Rechtliche Beurteilung
[5] Die Anzeige der Ausgeschlossenheit ist begründet :
[6] 1. Nach § 20 Abs 1 Z 1 JN sind Richter von der Ausübung des Richteramts in bürgerlichen Rechtssachen ausgeschlossen, in denen sie selbst Partei sind, oder in Ansehung deren sie zu einer der Parteien im Verhältnis eines Mitberechtigten, Mitverpflichteten oder Regresspflichtigen stehen.
[7] Nach § 20 Abs 1 Z 2 JN sind Richter von der Ausübung des Richteramts in bürgerlichen Rechtssachen ua in Sachen ihrer Ehegatten ausgeschlossen.
[8] 2. Im Fall einer erfolgreichen Amtshaftungsklage kann der Schadenersatz leistende Rechtsträger gemäß § 3 Abs 1 AHG vom handelnden Organ unter bestimmten Voraussetzungen Rückersatz verlangen. Dem Ehemann der * kommt daher die Stellung als potentiell Regresspflichtigem zu (2 Nc 5/21i Rz 6 mwN).

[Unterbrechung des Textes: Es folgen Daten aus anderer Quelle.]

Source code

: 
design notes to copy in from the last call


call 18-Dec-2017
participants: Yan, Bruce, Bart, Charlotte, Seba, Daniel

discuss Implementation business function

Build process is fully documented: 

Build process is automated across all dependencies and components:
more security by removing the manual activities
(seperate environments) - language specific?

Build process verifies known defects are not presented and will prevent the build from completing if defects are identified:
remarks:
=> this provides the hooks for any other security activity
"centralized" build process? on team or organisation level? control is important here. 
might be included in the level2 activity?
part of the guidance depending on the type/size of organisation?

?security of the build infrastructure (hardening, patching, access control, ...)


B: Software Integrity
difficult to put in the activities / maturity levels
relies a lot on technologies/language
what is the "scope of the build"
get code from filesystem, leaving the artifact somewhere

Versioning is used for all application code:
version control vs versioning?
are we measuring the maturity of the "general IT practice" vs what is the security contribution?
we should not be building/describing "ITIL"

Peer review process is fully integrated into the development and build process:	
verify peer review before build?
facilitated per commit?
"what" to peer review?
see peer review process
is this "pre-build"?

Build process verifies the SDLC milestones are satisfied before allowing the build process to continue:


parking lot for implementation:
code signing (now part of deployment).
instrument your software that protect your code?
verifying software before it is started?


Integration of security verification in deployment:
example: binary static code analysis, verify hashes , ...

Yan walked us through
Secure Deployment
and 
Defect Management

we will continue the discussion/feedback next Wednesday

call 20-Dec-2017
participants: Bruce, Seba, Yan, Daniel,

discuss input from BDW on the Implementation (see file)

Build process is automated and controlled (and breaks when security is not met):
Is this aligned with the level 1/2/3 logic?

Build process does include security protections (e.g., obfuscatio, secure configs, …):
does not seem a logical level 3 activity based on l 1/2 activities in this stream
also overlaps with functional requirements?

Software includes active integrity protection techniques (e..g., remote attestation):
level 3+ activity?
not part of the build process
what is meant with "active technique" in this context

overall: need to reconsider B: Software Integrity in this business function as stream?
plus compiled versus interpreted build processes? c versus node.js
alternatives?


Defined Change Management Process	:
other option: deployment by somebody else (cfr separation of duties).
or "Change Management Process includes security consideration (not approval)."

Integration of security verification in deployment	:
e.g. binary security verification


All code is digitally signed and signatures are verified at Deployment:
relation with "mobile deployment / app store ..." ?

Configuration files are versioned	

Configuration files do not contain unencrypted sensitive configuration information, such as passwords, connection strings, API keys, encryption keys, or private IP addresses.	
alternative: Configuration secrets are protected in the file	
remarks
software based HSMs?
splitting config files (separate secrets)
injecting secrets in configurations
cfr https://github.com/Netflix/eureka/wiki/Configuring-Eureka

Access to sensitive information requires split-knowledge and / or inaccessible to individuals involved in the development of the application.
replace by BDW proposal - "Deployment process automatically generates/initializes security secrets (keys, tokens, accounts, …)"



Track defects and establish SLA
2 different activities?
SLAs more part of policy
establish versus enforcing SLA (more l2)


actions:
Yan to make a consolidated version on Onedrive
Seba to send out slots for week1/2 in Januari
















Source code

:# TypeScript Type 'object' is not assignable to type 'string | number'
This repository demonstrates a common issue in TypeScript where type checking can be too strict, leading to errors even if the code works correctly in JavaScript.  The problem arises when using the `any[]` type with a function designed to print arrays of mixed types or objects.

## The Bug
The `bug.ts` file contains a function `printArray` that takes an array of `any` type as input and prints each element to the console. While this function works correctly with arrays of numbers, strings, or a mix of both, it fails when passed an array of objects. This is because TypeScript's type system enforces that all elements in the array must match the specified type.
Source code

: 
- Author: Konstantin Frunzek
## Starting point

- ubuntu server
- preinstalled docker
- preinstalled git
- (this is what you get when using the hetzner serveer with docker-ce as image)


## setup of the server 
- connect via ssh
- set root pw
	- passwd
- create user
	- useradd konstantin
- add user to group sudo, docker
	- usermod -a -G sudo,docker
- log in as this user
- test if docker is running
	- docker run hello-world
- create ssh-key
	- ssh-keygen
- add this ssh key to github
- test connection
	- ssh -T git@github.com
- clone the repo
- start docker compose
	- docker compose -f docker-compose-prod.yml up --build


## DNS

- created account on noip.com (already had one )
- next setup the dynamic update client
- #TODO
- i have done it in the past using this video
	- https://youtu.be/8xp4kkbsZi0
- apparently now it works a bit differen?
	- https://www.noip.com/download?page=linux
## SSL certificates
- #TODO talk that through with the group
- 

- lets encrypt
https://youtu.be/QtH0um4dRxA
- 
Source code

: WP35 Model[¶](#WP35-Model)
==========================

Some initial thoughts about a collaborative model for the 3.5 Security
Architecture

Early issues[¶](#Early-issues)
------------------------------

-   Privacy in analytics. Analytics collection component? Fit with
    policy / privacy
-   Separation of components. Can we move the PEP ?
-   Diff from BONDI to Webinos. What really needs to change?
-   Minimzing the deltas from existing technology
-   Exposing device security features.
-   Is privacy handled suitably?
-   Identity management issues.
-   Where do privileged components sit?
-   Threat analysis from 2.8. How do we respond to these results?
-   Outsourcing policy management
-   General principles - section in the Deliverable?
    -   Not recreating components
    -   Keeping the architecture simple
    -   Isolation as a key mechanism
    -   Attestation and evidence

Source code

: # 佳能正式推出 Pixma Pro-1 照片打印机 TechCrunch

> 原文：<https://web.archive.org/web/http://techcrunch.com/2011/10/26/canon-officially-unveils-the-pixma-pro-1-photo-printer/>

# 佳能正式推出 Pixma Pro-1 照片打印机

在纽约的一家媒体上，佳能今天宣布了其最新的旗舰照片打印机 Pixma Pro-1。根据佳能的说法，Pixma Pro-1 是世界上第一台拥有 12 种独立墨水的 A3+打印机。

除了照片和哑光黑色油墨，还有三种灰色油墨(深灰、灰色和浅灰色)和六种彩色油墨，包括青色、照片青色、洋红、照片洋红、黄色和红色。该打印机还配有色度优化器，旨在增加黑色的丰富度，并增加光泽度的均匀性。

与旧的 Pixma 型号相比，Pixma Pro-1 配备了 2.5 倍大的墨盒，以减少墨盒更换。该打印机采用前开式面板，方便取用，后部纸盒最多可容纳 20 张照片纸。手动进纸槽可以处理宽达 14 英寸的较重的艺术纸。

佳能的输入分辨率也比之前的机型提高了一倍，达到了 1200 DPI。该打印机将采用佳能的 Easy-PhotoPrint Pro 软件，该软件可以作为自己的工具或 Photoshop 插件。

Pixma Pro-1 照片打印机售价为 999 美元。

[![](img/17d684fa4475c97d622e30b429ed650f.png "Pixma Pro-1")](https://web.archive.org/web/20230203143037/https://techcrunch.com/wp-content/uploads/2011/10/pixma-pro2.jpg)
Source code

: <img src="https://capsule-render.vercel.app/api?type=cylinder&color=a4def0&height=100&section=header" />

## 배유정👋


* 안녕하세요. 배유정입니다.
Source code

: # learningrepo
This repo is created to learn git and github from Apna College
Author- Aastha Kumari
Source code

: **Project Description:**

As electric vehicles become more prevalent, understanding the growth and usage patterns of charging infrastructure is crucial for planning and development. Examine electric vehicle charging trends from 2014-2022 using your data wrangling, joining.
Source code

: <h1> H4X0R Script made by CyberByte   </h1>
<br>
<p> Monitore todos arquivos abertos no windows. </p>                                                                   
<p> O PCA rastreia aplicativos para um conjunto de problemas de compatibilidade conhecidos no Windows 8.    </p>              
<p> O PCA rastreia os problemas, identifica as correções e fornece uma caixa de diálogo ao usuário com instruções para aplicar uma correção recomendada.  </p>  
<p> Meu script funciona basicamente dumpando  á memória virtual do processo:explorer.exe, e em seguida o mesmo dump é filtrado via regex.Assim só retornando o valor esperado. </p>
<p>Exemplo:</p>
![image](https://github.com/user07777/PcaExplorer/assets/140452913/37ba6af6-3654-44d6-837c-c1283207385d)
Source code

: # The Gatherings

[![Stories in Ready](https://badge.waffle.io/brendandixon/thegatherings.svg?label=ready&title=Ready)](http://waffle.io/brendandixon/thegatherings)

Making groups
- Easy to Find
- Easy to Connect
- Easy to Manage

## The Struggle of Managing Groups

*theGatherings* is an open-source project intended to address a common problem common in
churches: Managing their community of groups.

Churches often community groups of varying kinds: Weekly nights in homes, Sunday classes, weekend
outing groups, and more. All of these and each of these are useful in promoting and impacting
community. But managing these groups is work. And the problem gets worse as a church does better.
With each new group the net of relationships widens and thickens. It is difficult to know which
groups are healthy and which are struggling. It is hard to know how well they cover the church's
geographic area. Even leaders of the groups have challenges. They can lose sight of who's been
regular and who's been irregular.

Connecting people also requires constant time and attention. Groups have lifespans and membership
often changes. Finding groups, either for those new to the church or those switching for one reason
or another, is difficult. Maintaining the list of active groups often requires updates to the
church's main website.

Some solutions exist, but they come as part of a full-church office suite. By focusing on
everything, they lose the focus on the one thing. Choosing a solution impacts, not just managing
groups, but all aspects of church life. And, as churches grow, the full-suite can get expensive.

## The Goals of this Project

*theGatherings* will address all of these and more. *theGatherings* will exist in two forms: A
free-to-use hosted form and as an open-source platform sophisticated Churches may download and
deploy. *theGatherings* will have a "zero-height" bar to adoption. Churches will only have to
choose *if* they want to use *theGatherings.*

[9] 3. Im Sinn des § 20 Abs 1 Z 1 JN wird zwischen der Stellung als Verfahrenspartei und jener als Regresspflichtiger wertungsmäßig kein Unterschied gemacht. Das Naheverhältnis eines Richters zu einem Regresspflichtigen kann daher nicht nur Befangenheit begründen (vgl 8 Nc 2/16k; 2 Nc 5/21i), sondern bei Vorliegen der in § 20 Abs 1 Z 2 JN genannten Verhältnisse auch zur Ausgeschlossenheit führen. Das Eheverhältnis von * zum potentiell Regresspflichtigen bewirkt daher ihre Ausgeschlossenheit gemäß § 20 Abs 1 Z 2 JN, weil eine Sache ihres Ehegatten vorliegt (so bereits 2 Nc 47/23v).
[10] 4. Dies gilt aufgrund des unmittelbaren Zusammenhangs zwischen Verfahrenshilfe- und Hauptverfahren auch im Verfahrenshilfestadium für die Führung eines Amtshaftungsverfahrens (vgl zur Geltendmachung des Ablehnungsrechts: RS0046078 [T1]) und in einem Zuge dessen anhängig gewordenen Verfahren nach § 9 Abs 4 AHG.